# TASK INSTRUCTIONS
Pull every line with "driver" from the data below and copy it.
─── DATA
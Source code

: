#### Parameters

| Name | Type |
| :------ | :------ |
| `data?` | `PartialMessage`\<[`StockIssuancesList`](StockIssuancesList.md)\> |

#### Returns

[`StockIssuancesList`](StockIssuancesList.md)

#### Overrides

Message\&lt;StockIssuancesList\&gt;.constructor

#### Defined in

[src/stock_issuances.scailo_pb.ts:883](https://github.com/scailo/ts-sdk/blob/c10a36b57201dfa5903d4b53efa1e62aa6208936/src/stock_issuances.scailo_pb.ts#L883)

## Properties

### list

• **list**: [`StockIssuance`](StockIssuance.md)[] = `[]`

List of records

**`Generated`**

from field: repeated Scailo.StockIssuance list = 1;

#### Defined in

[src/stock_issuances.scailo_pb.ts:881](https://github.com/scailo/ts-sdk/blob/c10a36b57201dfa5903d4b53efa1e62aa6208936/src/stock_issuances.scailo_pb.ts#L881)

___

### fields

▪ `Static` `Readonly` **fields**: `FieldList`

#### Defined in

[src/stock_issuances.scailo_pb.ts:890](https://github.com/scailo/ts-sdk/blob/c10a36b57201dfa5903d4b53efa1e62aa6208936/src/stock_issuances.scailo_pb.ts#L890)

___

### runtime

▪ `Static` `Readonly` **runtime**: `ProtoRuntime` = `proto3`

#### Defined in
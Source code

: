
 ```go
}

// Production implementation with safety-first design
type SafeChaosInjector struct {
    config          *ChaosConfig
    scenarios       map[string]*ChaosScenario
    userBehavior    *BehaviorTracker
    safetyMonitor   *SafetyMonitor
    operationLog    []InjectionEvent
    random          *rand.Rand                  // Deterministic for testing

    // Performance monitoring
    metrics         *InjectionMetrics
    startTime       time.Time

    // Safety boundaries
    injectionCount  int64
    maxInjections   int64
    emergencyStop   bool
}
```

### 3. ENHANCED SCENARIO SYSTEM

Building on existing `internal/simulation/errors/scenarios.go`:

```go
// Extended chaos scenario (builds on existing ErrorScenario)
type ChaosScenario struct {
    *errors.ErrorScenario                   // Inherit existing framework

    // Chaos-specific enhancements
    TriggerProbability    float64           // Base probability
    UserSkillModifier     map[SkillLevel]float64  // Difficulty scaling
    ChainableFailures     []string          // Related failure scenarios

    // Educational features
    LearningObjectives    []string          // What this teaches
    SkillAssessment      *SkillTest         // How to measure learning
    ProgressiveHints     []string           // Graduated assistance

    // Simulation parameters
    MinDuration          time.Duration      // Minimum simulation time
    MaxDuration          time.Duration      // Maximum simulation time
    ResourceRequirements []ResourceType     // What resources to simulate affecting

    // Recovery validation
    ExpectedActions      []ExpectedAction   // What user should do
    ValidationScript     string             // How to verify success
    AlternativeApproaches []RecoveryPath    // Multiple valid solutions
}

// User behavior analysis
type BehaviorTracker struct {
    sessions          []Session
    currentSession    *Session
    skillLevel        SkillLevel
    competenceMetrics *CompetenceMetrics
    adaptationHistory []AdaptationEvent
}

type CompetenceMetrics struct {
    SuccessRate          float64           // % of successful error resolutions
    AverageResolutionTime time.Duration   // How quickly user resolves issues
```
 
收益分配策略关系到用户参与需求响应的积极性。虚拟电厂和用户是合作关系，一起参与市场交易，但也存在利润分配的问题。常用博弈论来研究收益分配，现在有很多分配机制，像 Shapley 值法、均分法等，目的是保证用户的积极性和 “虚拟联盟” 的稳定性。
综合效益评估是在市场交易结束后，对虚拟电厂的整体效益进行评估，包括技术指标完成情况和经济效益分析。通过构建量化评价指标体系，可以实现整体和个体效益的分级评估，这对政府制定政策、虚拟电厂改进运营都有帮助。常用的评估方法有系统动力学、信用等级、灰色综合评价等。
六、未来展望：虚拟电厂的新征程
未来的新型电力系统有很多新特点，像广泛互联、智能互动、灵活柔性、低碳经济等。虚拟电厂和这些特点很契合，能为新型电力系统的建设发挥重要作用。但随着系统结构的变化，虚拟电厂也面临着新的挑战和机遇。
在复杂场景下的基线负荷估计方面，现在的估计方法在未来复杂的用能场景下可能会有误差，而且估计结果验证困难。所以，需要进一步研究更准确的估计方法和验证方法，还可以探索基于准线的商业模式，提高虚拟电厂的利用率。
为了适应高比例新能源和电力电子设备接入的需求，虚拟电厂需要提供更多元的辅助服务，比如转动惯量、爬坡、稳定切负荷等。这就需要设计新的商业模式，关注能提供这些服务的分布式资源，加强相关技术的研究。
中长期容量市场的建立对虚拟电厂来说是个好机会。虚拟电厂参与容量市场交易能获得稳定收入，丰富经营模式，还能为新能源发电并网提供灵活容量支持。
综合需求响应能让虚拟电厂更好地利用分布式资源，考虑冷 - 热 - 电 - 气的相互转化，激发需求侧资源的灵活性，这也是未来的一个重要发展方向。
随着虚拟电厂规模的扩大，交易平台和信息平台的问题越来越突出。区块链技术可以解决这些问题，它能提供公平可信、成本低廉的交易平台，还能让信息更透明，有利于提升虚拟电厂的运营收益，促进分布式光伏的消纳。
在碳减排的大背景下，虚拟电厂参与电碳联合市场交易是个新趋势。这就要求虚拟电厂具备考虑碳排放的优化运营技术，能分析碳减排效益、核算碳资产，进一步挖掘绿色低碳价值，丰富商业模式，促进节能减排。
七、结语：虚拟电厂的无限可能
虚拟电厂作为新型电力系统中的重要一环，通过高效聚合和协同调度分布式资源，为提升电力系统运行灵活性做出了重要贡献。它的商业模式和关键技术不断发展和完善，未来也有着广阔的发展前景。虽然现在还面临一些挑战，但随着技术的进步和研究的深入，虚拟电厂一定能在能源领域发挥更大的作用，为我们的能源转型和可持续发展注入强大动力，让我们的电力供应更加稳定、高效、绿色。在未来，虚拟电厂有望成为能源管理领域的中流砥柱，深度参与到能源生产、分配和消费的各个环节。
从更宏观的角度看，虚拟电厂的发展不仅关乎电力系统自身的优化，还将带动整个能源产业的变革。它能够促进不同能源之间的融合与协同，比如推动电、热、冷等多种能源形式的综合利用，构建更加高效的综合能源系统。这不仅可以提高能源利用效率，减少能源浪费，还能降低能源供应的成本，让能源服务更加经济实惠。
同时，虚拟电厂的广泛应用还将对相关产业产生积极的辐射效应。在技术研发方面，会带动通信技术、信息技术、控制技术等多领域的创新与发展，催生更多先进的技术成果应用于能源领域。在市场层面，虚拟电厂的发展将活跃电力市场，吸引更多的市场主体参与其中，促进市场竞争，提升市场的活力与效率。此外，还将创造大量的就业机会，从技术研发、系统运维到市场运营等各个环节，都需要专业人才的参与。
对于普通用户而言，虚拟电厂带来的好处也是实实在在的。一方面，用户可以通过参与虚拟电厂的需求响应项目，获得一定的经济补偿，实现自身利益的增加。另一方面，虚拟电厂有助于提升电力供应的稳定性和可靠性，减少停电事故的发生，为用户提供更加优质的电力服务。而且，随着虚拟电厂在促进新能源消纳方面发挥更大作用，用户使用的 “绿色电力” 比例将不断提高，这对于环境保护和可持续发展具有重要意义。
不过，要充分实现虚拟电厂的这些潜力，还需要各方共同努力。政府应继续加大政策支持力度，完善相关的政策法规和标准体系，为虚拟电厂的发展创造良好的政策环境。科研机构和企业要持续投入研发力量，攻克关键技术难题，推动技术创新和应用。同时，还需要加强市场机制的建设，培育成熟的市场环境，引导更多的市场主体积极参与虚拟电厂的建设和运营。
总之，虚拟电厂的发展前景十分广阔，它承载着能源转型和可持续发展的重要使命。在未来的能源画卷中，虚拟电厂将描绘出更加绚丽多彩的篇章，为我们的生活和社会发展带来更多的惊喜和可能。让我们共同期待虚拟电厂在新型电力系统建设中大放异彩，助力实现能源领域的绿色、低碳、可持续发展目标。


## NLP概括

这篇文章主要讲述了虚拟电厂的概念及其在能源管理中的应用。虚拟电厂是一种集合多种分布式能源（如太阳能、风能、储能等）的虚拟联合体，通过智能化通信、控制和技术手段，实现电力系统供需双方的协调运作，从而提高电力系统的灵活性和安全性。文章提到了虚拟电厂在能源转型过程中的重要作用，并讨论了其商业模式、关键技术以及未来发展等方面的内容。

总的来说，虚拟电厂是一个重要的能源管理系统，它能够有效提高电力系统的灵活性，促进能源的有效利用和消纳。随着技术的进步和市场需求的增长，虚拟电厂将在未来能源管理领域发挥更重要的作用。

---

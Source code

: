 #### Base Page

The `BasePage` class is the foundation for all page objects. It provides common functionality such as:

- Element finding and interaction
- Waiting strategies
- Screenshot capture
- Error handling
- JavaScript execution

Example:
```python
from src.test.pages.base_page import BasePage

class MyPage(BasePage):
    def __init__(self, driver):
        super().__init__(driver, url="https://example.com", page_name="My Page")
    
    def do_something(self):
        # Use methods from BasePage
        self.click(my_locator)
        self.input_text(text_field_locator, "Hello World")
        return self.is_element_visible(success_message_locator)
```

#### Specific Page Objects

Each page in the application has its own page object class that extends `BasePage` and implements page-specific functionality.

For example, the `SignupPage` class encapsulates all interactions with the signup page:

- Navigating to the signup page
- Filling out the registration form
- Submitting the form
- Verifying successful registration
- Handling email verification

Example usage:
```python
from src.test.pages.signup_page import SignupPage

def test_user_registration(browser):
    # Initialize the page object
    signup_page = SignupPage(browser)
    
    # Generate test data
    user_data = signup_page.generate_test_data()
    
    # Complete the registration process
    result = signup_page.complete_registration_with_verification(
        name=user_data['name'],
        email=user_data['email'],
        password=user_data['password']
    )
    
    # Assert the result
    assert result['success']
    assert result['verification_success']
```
──────
# RESPONSE FOR THIS EXERCISE
    def __init__(self, driver):
        super().__init__(driver, url="https://example.com", page_name="My Page")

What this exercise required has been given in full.